Yes many people do suggest going to the rear as it were. Good luck to them, but it isn’t the answer, because you can get jam ups at the back with this wonder geometry they all use. (I know from personal and very painful experience)
The answer is not to try to emulate this miracle (PITA actually because you end up all cramped up on a small cross slide), but to get it right at the front. If, as most people do (myself included at one stage) go for the steep back rake recomended by some authors (often from the days when lathes had much less power available) or use no coolant, or don’t take care to get tools square and at the right height so that if they dig in they tend to dig deeper rather than shallower, then you are getting down on your knees and begging for trouble, and one shouldn’t be surprised if it arrives in full measure.
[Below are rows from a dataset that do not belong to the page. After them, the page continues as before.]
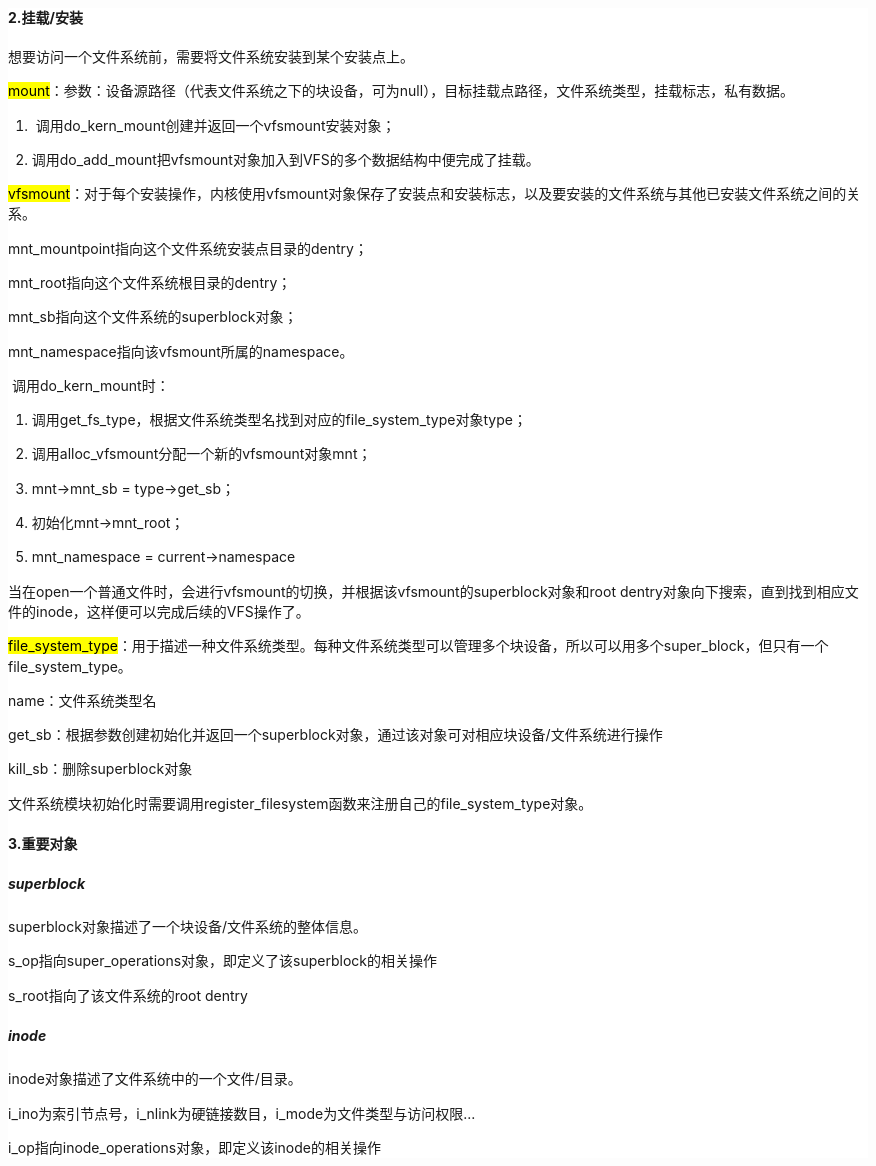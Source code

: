 #### 2.挂载/安装

想要访问一个文件系统前，需要将文件系统安装到某个安装点上。

<mark>mount</mark>：参数：设备源路径（代表文件系统之下的块设备，可为null），目标挂载点路径，文件系统类型，挂载标志，私有数据。

1.  调用do_kern_mount创建并返回一个vfsmount安装对象；

2. 调用do_add_mount把vfsmount对象加入到VFS的多个数据结构中便完成了挂载。 

<mark>vfsmount</mark>：对于每个安装操作，内核使用vfsmount对象保存了安装点和安装标志，以及要安装的文件系统与其他已安装文件系统之间的关系。

mnt_mountpoint指向这个文件系统安装点目录的dentry；

mnt_root指向这个文件系统根目录的dentry；

mnt_sb指向这个文件系统的superblock对象；

mnt_namespace指向该vfsmount所属的namespace。

 调用do_kern_mount时：

1. 调用get_fs_type，根据文件系统类型名找到对应的file_system_type对象type；

2. 调用alloc_vfsmount分配一个新的vfsmount对象mnt；

3. mnt->mnt_sb = type->get_sb；

4. 初始化mnt->mnt_root；

5. mnt_namespace = current->namespace

当在open一个普通文件时，会进行vfsmount的切换，并根据该vfsmount的superblock对象和root dentry对象向下搜索，直到找到相应文件的inode，这样便可以完成后续的VFS操作了。

<mark>file_system_type</mark>：用于描述一种文件系统类型。每种文件系统类型可以管理多个块设备，所以可以用多个super_block，但只有一个file_system_type。

name：文件系统类型名

get_sb：根据参数创建初始化并返回一个superblock对象，通过该对象可对相应块设备/文件系统进行操作

kill_sb：删除superblock对象

文件系统模块初始化时需要调用register_filesystem函数来注册自己的file_system_type对象。

#### 3.重要对象

##### superblock

superblock对象描述了一个块设备/文件系统的整体信息。

s_op指向super_operations对象，即定义了该superblock的相关操作

s_root指向了该文件系统的root dentry

##### inode

inode对象描述了文件系统中的一个文件/目录。

i_ino为索引节点号，i_nlink为硬链接数目，i_mode为文件类型与访问权限...

i_op指向inode_operations对象，即定义该inode的相关操作

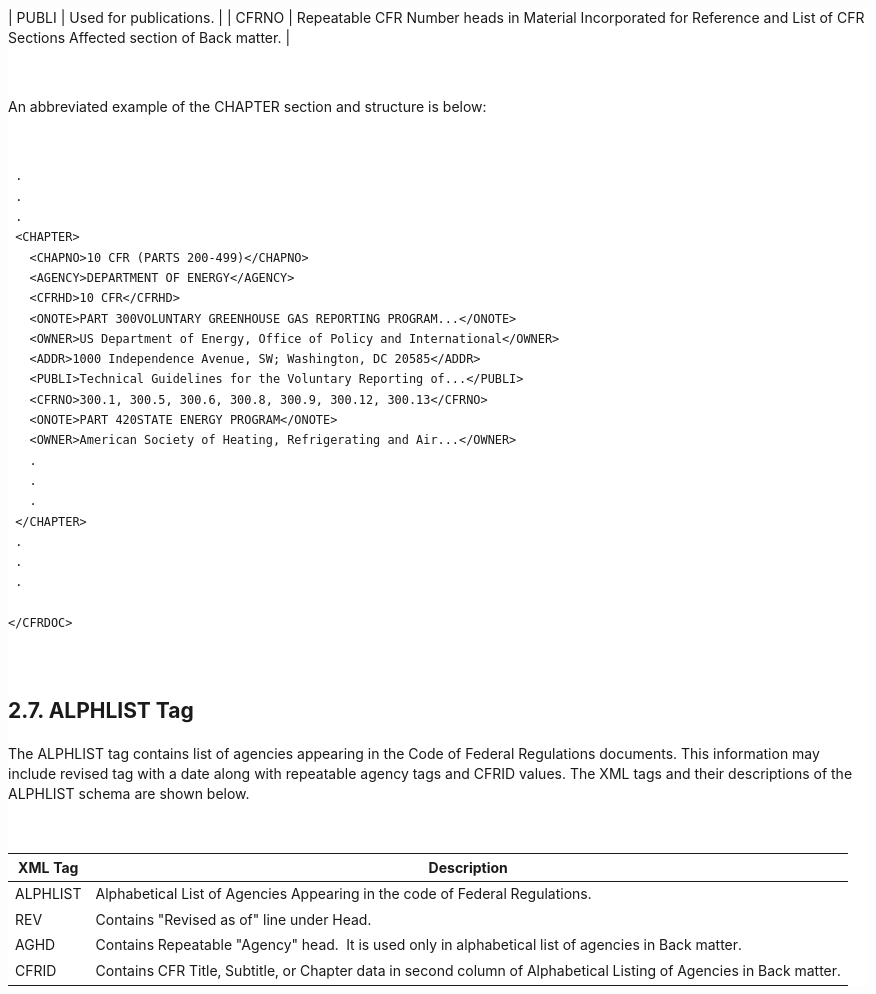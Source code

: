 | PUBLI | Used for publications. |
| CFRNO | Repeatable CFR Number heads in Material Incorporated for Reference and List of CFR Sections Affected section of Back matter. |

&nbsp;

An abbreviated example of the CHAPTER section and structure is below:

&nbsp;

```	<CFRDOC>
 .
 .
 .
 <CHAPTER>  
   <CHAPNO>10 CFR (PARTS 200-499)</CHAPNO>  
   <AGENCY>DEPARTMENT OF ENERGY</AGENCY>  
   <CFRHD>10 CFR</CFRHD>  
   <ONOTE>PART 300VOLUNTARY GREENHOUSE GAS REPORTING PROGRAM...</ONOTE>  
   <OWNER>US Department of Energy, Office of Policy and International</OWNER>  
   <ADDR>1000 Independence Avenue, SW; Washington, DC 20585</ADDR>  
   <PUBLI>Technical Guidelines for the Voluntary Reporting of...</PUBLI>  
   <CFRNO>300.1, 300.5, 300.6, 300.8, 300.9, 300.12, 300.13</CFRNO>  
   <ONOTE>PART 420STATE ENERGY PROGRAM</ONOTE>  
   <OWNER>American Society of Heating, Refrigerating and Air...</OWNER>  
   .  
   .  
   .  
 </CHAPTER>
 .
 .
 .

</CFRDOC>
```

&nbsp;

## 2.7. ALPHLIST Tag

The ALPHLIST tag contains list of agencies appearing in the Code of Federal Regulations documents. This information may include revised tag with a date along with repeatable agency tags and CFRID values. The XML tags and their descriptions of the ALPHLIST schema are shown below.

&nbsp;

| XML Tag | Description |
| --- | --- |
| ALPHLIST | Alphabetical List of Agencies Appearing in the code of Federal Regulations. |
| REV | Contains "Revised as of" line under Head. |
| AGHD | Contains Repeatable "Agency" head. &nbsp;It is used only in alphabetical list of agencies in Back matter. |
| CFRID | Contains CFR Title, Subtitle, or Chapter data in second column of Alphabetical Listing of Agencies in Back matter. |
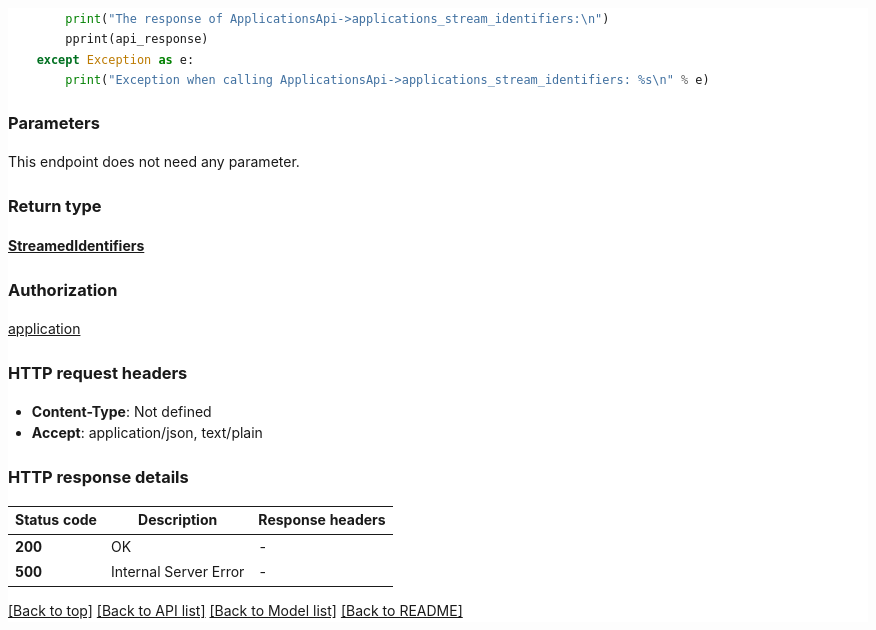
 ```python
        print("The response of ApplicationsApi->applications_stream_identifiers:\n")
        pprint(api_response)
    except Exception as e:
        print("Exception when calling ApplicationsApi->applications_stream_identifiers: %s\n" % e)
```



### Parameters
This endpoint does not need any parameter.

### Return type

[**StreamedIdentifiers**](StreamedIdentifiers.md)

### Authorization

[application](../README.md#application)

### HTTP request headers

 - **Content-Type**: Not defined
 - **Accept**: application/json, text/plain

### HTTP response details
| Status code | Description | Response headers |
|-------------|-------------|------------------|
**200** | OK |  -  |
**500** | Internal Server Error |  -  |

[[Back to top]](#) [[Back to API list]](../README.md#documentation-for-api-endpoints) [[Back to Model list]](../README.md#documentation-for-models) [[Back to README]](../README.md)

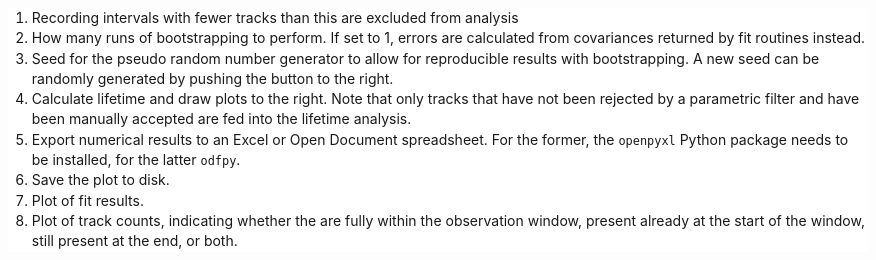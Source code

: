 1. Recording intervals with fewer tracks than this are excluded from analysis
2. How many runs of bootstrapping to perform.
    If set to 1, errors are calculated from covariances returned by fit routines instead.
3. Seed for the pseudo random number generator to allow for reproducible results with bootstrapping.
    A new seed can be randomly generated by pushing the button to the right.
4. Calculate lifetime and draw plots to the right.
    Note that only tracks that have not been rejected by a parametric filter and have been manually accepted are fed into the lifetime analysis.
5. Export numerical results to an Excel or Open Document spreadsheet.
    For the former, the `openpyxl` Python package needs to be installed, for the latter `odfpy`.
6. Save the plot to disk.
7. Plot of fit results.
8. Plot of track counts, indicating whether the are fully within the observation window, present already at the start of the window, still present at the end, or both.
(for instance – no coolant? OK apply a 90thou cut (2mm) you are doing a fair bit of work. The tool heats up – expands – the work heats up locally – expands. No wonder it jams, and we haven’t talked about rake angles pulling the tool into the work unrestrained because of backlash in the feedcrew nut (front or back). So it HAS to be about tool shape and position – not whether its at front or back.
And again, I speak from experience because I had constant jam ups and dreaded parting off. Then I thought about it, realised that the back toolpost was part of the symptom not the cure. I ditched my back toolpost, sorted out the angles,and nowadays I wouldn’t dream of such silly malarkey.
Normally I use on the Myford a narrow 2mm blade, but I have plenty of 3mm blades which have all been reground for special tasks like chamfering or handed parting, so they are cutting over a lot more than the nominal 3mm, and they work fine.(but they used to freak me out so easily would they jam) .
I truly do not understand why anyone would want to feed forces into a machine in a way that it was, very plainly, never designed to accomodate. Thats just half witted. Its about as sensible as building a suspension bridge to take loads in tension and then asking it to resist an upward push in compression
Its just not made to do it, and somehow that’s better?